[Work order] Images in the entries are to be skipped, and everything else is to be written out exactly.

[Extracted information]
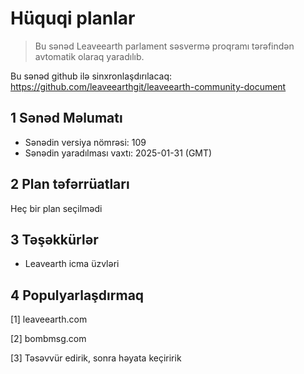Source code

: # Hüquqi planlar

>Bu sənəd Leaveearth parlament səsvermə proqramı tərəfindən avtomatik olaraq yaradılıb.

Bu sənəd github ilə sinxronlaşdırılacaq: https://github.com/leaveearthgit/leaveearth-community-document

## 1 Sənəd Məlumatı

- Sənədin versiya nömrəsi: 109
- Sənədin yaradılması vaxtı: 2025-01-31 (GMT)

## 2 Plan təfərrüatları

Heç bir plan seçilmədi

## 3 Təşəkkürlər
* Leavearth icma üzvləri

## 4 Populyarlaşdırmaq
[1] leaveearth.com

[2] bombmsg.com

[3] Təsəvvür edirik, sonra həyata keçiririk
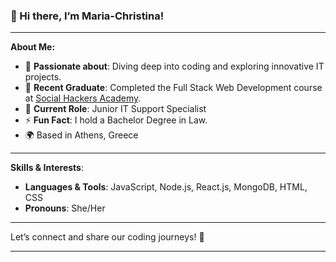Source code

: ### 👋 Hi there, I’m Maria-Christina!  

---

**About Me:**

- 👀 **Passionate about**: Diving deep into coding and exploring innovative IT projects.  
- 🌱 **Recent Graduate**: Completed the Full Stack Web Development course at [Social Hackers Academy](https://www.socialhackersacademy.org).  
- 💼 **Current Role**: Junior IT Support Specialist
- ⚡ **Fun Fact**: I hold a Bachelor Degree in Law. 
- 🌍 Based in Athens, Greece


---

**Skills & Interests**:

- **Languages & Tools**: JavaScript, Node.js, React.js, MongoDB, HTML, CSS  
- **Pronouns**: She/Her  

---

Let’s connect and share our coding journeys! 🚀  

--- 


<!---
mxtamp/mxtamp is a ✨ special ✨ repository because its `README.md` (this file) appears on your GitHub profile.
You can click the Preview link to take a look at your changes.
--->
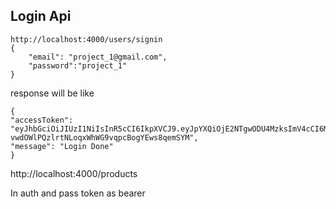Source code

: ## Login Api 

    http://localhost:4000/users/signin
    {
        "email": "project_1@gmail.com",
        "password":"project_1" 
    }

response  will be like 

    {
    "accessToken": "eyJhbGciOiJIUzI1NiIsInR5cCI6IkpXVCJ9.eyJpYXQiOjE2NTgwODU4MzksImV4cCI6MTY1ODE3MjIzOX0.m5-vwdOWlPQzlrtNLoqxWhWG9vqpcBogYEws8qemSYM",
    "message": "Login Done"
    }


http://localhost:4000/products

In auth and pass token as bearer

[Response area]
Source code

: # Hüquqi planlar

>Bu sənəd Leaveearth parlament səsvermə proqramı tərəfindən avtomatik olaraq yaradılıb.

Bu sənəd github ilə sinxronlaşdırılacaq: https://github.com/leaveearthgit/leaveearth-community-document

## 1 Sənəd Məlumatı

- Sənədin versiya nömrəsi: 109
- Sənədin yaradılması vaxtı: 2025-01-31 (GMT)

## 2 Plan təfərrüatları

Heç bir plan seçilmədi

## 3 Təşəkkürlər
* Leavearth icma üzvləri

## 4 Populyarlaşdırmaq
[1] leaveearth.com

[2] bombmsg.com

[3] Təsəvvür edirik, sonra həyata keçiririk
Source code

: ### 👋 Hi there, I’m Maria-Christina!  

---

**About Me:**

- 👀 **Passionate about**: Diving deep into coding and exploring innovative IT projects.  
- 🌱 **Recent Graduate**: Completed the Full Stack Web Development course at [Social Hackers Academy](https://www.socialhackersacademy.org).  
- 💼 **Current Role**: Junior IT Support Specialist
- ⚡ **Fun Fact**: I hold a Bachelor Degree in Law. 
- 🌍 Based in Athens, Greece


---

**Skills & Interests**:

- **Languages & Tools**: JavaScript, Node.js, React.js, MongoDB, HTML, CSS  
- **Pronouns**: She/Her  

---

Let’s connect and share our coding journeys! 🚀  

--- 


<!---
mxtamp/mxtamp is a ✨ special ✨ repository because its `README.md` (this file) appears on your GitHub profile.
You can click the Preview link to take a look at your changes.
--->
Source code

: ## Login Api 

    http://localhost:4000/users/signin
    {
        "email": "project_1@gmail.com",
        "password":"project_1" 
    }

response  will be like 

    {
    "accessToken": "eyJhbGciOiJIUzI1NiIsInR5cCI6IkpXVCJ9.eyJpYXQiOjE2NTgwODU4MzksImV4cCI6MTY1ODE3MjIzOX0.m5-vwdOWlPQzlrtNLoqxWhWG9vqpcBogYEws8qemSYM",
    "message": "Login Done"
    }


http://localhost:4000/products

In auth and pass token as bearer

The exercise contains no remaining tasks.